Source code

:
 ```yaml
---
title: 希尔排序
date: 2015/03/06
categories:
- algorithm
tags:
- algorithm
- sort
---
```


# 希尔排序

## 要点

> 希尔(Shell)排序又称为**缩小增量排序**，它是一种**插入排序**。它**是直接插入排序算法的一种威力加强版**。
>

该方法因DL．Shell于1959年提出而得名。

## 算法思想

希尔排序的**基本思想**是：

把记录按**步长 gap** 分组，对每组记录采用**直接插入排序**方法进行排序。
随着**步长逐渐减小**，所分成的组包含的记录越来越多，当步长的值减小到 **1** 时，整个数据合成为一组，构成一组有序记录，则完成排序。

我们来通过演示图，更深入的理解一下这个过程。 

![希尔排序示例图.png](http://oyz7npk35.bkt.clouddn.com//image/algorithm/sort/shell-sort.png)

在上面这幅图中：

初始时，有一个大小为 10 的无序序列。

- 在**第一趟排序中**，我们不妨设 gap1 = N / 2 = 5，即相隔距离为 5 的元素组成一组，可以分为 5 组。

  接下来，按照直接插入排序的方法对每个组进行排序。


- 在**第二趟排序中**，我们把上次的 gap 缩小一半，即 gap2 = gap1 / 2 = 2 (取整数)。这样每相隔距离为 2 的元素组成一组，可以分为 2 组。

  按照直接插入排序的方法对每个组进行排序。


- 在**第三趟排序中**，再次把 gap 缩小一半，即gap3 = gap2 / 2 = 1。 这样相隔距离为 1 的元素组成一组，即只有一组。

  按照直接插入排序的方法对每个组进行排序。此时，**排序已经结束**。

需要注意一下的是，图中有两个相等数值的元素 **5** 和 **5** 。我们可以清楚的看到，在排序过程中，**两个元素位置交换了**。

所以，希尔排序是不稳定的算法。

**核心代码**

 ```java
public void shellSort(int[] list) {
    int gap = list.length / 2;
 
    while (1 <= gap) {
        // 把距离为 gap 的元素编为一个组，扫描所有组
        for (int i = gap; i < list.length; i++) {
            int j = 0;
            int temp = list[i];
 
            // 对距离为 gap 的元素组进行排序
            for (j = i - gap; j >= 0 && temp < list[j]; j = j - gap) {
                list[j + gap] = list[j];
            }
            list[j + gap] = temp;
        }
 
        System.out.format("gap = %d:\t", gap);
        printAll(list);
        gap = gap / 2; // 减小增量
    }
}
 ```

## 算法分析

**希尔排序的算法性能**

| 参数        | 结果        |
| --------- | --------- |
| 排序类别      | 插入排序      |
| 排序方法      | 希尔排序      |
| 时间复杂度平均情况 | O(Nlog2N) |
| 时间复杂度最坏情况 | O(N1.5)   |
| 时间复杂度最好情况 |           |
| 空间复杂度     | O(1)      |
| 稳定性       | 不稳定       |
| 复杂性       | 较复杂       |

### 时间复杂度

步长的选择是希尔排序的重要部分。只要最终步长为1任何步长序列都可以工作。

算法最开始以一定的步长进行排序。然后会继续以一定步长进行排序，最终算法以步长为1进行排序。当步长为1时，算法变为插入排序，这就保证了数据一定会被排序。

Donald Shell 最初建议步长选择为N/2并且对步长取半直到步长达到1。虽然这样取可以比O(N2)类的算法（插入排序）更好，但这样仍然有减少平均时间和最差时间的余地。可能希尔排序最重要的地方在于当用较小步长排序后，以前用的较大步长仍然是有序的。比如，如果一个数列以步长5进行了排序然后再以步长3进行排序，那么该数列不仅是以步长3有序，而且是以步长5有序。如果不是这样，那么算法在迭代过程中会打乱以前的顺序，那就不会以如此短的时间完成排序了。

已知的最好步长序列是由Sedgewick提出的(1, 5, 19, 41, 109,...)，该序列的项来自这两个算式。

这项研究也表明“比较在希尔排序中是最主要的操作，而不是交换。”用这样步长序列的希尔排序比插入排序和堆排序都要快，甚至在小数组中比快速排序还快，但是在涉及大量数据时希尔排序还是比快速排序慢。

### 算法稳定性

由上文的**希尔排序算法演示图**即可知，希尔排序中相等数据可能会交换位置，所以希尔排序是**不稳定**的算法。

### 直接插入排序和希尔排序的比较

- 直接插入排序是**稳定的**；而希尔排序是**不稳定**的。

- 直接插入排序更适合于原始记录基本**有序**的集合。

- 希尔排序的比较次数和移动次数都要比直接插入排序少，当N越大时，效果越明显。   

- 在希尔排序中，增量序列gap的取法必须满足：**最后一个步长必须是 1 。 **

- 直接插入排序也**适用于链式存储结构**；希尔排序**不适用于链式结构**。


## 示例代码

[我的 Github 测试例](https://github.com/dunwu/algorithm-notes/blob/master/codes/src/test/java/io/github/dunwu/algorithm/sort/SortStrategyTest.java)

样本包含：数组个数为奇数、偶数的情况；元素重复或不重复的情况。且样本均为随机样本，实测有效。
—————
- WORK REQUEST: Make a word-for-word copy of the records.

- YOUR RESPONSE:
Source code

:
 ```yaml
---
title: 希尔排序
date: 2015/03/06
categories:
- algorithm
tags:
- algorithm
- sort
---
```


# 希尔排序

## 要点

> 希尔(Shell)排序又称为**缩小增量排序**，它是一种**插入排序**。它**是直接插入排序算法的一种威力加强版**。
>

该方法因DL．Shell于1959年提出而得名。

## 算法思想

希尔排序的**基本思想**是：

把记录按**步长 gap** 分组，对每组记录采用**直接插入排序**方法进行排序。
随着**步长逐渐减小**，所分成的组包含的记录越来越多，当步长的值减小到 **1** 时，整个数据合成为一组，构成一组有序记录，则完成排序。

我们来通过演示图，更深入的理解一下这个过程。 

![希尔排序示例图.png](http://oyz7npk35.bkt.clouddn.com//image/algorithm/sort/shell-sort.png)

在上面这幅图中：

初始时，有一个大小为 10 的无序序列。

- 在**第一趟排序中**，我们不妨设 gap1 = N / 2 = 5，即相隔距离为 5 的元素组成一组，可以分为 5 组。

  接下来，按照直接插入排序的方法对每个组进行排序。


- 在**第二趟排序中**，我们把上次的 gap 缩小一半，即 gap2 = gap1 / 2 = 2 (取整数)。这样每相隔距离为 2 的元素组成一组，可以分为 2 组。

  按照直接插入排序的方法对每个组进行排序。


- 在**第三趟排序中**，再次把 gap 缩小一半，即gap3 = gap2 / 2 = 1。 这样相隔距离为 1 的元素组成一组，即只有一组。

  按照直接插入排序的方法对每个组进行排序。此时，**排序已经结束**。

需要注意一下的是，图中有两个相等数值的元素 **5** 和 **5** 。我们可以清楚的看到，在排序过程中，**两个元素位置交换了**。

所以，希尔排序是不稳定的算法。

**核心代码**

 ```java
public void shellSort(int[] list) {
    int gap = list.length / 2;
 
    while (1 <= gap) {
        // 把距离为 gap 的元素编为一个组，扫描所有组
        for (int i = gap; i < list.length; i++) {
            int j = 0;
            int temp = list[i];
 
            // 对距离为 gap 的元素组进行排序
            for (j = i - gap; j >= 0 && temp < list[j]; j = j - gap) {
                list[j + gap] = list[j];
            }
            list[j + gap] = temp;
        }
 
        System.out.format("gap = %d:\t", gap);
        printAll(list);
        gap = gap / 2; // 减小增量
    }
}
 ```

## 算法分析

**希尔排序的算法性能**

| 参数        | 结果        |
| --------- | --------- |
| 排序类别      | 插入排序      |
| 排序方法      | 希尔排序      |
| 时间复杂度平均情况 | O(Nlog2N) |
| 时间复杂度最坏情况 | O(N1.5)   |
| 时间复杂度最好情况 |           |
| 空间复杂度     | O(1)      |
| 稳定性       | 不稳定       |
| 复杂性       | 较复杂       |

### 时间复杂度

步长的选择是希尔排序的重要部分。只要最终步长为1任何步长序列都可以工作。

算法最开始以一定的步长进行排序。然后会继续以一定步长进行排序，最终算法以步长为1进行排序。当步长为1时，算法变为插入排序，这就保证了数据一定会被排序。

Donald Shell 最初建议步长选择为N/2并且对步长取半直到步长达到1。虽然这样取可以比O(N2)类的算法（插入排序）更好，但这样仍然有减少平均时间和最差时间的余地。可能希尔排序最重要的地方在于当用较小步长排序后，以前用的较大步长仍然是有序的。比如，如果一个数列以步长5进行了排序然后再以步长3进行排序，那么该数列不仅是以步长3有序，而且是以步长5有序。如果不是这样，那么算法在迭代过程中会打乱以前的顺序，那就不会以如此短的时间完成排序了。

已知的最好步长序列是由Sedgewick提出的(1, 5, 19, 41, 109,...)，该序列的项来自这两个算式。

这项研究也表明“比较在希尔排序中是最主要的操作，而不是交换。”用这样步长序列的希尔排序比插入排序和堆排序都要快，甚至在小数组中比快速排序还快，但是在涉及大量数据时希尔排序还是比快速排序慢。

### 算法稳定性

由上文的**希尔排序算法演示图**即可知，希尔排序中相等数据可能会交换位置，所以希尔排序是**不稳定**的算法。

### 直接插入排序和希尔排序的比较

- 直接插入排序是**稳定的**；而希尔排序是**不稳定**的。

- 直接插入排序更适合于原始记录基本**有序**的集合。

- 希尔排序的比较次数和移动次数都要比直接插入排序少，当N越大时，效果越明显。   

- 在希尔排序中，增量序列gap的取法必须满足：**最后一个步长必须是 1 。 **

- 直接插入排序也**适用于链式存储结构**；希尔排序**不适用于链式结构**。


## 示例代码

[我的 Github 测试例](https://github.com/dunwu/algorithm-notes/blob/master/codes/src/test/java/io/github/dunwu/algorithm/sort/SortStrategyTest.java)

样本包含：数组个数为奇数、偶数的情况；元素重复或不重复的情况。且样本均为随机样本，实测有效。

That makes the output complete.